The main steps of fitting a Baysian model using R2jags are the following:

  1. Define the JAGS model (as a function);
  2. Prepare the data , which should be passed on as a list. Note that this list should include other known variables not in the data, like the length N of the data vector, when this N is used in the JAGS model definition (e.g. in a for loop);
  3. Identify the parameters whose posterior distribution are of interest.
  4. Define starting values for JAGS. We need starting values for all the stochastic nodes (unknoen parameters, missing data) in each chain. Initial values should be passed on as a list. Note that JAGS runs without user-defined starting values, in which cases it generates its own initial values. But this is not recommended, especially for complex models;
  5. Fit the model in JAGS.
    The most important arguments of the #jags# function includes:
     *data* (data list), inits (list of initial values),     
     *parameters.to.save* (parameters of interest), 
     *n.chains* (number of MC chains - each gives a sequence of simulated values), 
     *n.iter* (number of iterations in the sampling process), 
     *n.burnin* (number of initial samples to discard), 
     *model.file* (the JAGS model definition);
    
  6. Convergence diagnostics. Update if convergence hasn't reached;
  7. Once we are satisfied that the chains have converged, we can start the statistical inference. E.g. we can plot the posterior density, get point estimates and interval estimates by extracting the posterior mean and credible intervals.

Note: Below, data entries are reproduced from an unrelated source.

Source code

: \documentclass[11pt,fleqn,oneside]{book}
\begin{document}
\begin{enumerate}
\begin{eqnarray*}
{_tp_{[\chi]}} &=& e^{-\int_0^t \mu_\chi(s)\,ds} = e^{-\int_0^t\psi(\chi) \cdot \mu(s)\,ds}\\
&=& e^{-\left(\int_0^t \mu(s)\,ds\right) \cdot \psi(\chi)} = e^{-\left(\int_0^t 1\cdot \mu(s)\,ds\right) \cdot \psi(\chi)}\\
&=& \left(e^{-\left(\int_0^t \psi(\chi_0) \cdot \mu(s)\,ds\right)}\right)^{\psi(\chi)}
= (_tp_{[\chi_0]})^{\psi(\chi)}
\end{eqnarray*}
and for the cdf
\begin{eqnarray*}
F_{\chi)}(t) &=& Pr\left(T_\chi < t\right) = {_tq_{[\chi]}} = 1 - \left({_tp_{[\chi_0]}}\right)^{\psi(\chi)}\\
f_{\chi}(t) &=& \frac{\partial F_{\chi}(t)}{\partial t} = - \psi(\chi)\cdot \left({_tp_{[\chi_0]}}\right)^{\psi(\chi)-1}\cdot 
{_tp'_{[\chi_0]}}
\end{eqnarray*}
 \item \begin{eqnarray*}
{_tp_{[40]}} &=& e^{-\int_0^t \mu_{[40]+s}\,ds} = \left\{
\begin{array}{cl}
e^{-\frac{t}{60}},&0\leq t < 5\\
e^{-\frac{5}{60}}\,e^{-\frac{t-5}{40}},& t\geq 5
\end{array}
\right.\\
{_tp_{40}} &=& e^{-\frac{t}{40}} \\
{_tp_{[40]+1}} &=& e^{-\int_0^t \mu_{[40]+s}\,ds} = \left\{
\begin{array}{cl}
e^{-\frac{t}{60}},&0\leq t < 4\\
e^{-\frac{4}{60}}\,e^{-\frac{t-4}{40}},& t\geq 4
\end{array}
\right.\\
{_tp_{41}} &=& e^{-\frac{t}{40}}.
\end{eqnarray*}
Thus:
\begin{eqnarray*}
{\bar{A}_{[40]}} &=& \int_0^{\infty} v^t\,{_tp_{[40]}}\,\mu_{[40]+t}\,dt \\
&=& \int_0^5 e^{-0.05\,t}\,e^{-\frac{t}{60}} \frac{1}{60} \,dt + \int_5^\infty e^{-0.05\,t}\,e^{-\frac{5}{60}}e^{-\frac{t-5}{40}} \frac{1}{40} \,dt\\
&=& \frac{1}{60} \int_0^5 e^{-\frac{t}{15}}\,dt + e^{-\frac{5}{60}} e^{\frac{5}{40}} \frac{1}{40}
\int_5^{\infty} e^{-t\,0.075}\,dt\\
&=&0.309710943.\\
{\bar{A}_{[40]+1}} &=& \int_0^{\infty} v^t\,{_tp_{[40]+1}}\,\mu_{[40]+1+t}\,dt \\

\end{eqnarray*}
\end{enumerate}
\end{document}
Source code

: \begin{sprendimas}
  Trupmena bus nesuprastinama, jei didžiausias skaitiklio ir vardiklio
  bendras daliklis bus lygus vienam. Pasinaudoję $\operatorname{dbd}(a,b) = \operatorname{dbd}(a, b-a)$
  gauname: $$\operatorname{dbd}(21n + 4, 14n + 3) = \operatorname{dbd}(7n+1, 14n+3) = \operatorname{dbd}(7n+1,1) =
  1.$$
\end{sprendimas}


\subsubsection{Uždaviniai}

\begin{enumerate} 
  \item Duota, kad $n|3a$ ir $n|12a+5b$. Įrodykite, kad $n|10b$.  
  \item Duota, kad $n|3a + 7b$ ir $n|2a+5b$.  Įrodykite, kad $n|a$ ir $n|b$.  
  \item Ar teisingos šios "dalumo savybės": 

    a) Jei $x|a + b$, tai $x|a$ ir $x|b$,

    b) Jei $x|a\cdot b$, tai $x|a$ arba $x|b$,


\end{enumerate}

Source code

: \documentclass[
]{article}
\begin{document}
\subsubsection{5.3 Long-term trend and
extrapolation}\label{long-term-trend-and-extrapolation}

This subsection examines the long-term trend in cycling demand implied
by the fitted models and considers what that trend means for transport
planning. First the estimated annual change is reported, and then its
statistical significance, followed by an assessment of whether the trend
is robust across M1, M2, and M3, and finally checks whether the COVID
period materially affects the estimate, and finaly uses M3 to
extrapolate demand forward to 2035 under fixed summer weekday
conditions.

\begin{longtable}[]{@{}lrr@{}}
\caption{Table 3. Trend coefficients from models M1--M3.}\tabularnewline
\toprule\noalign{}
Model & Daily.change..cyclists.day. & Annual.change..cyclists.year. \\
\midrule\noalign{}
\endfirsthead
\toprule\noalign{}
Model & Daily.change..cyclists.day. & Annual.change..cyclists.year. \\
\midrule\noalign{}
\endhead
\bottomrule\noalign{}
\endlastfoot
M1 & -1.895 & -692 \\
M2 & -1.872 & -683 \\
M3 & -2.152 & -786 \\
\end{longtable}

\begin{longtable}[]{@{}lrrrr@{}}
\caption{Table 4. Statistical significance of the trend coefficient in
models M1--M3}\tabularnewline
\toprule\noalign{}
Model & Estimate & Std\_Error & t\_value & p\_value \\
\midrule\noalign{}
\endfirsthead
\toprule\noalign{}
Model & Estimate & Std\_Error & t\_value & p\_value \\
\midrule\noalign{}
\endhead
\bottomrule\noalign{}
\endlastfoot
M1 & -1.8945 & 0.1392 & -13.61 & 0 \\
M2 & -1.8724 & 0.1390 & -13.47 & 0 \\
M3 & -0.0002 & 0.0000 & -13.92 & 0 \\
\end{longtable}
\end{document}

To demonstrate the structure of a Baysian model fit using R2jags we will consider some examples with increasing complexity.
For reproducibility we should always set the seed, e.g. set.seed(45621)

Coin example

Suppose we want to known the probability of getting 8 or more heads when we toss a fair coin 10 times.
When we toss a fair coin 10 times, the number of heads Y follows a binomial distribution with parameters n=10 and p=0.5. We are interested in $P(Y>=8)$.
First we represent this model using the BUGS language. Recall that ~ is used to represent stochastic dependent, and <- is used to represent logical dependence.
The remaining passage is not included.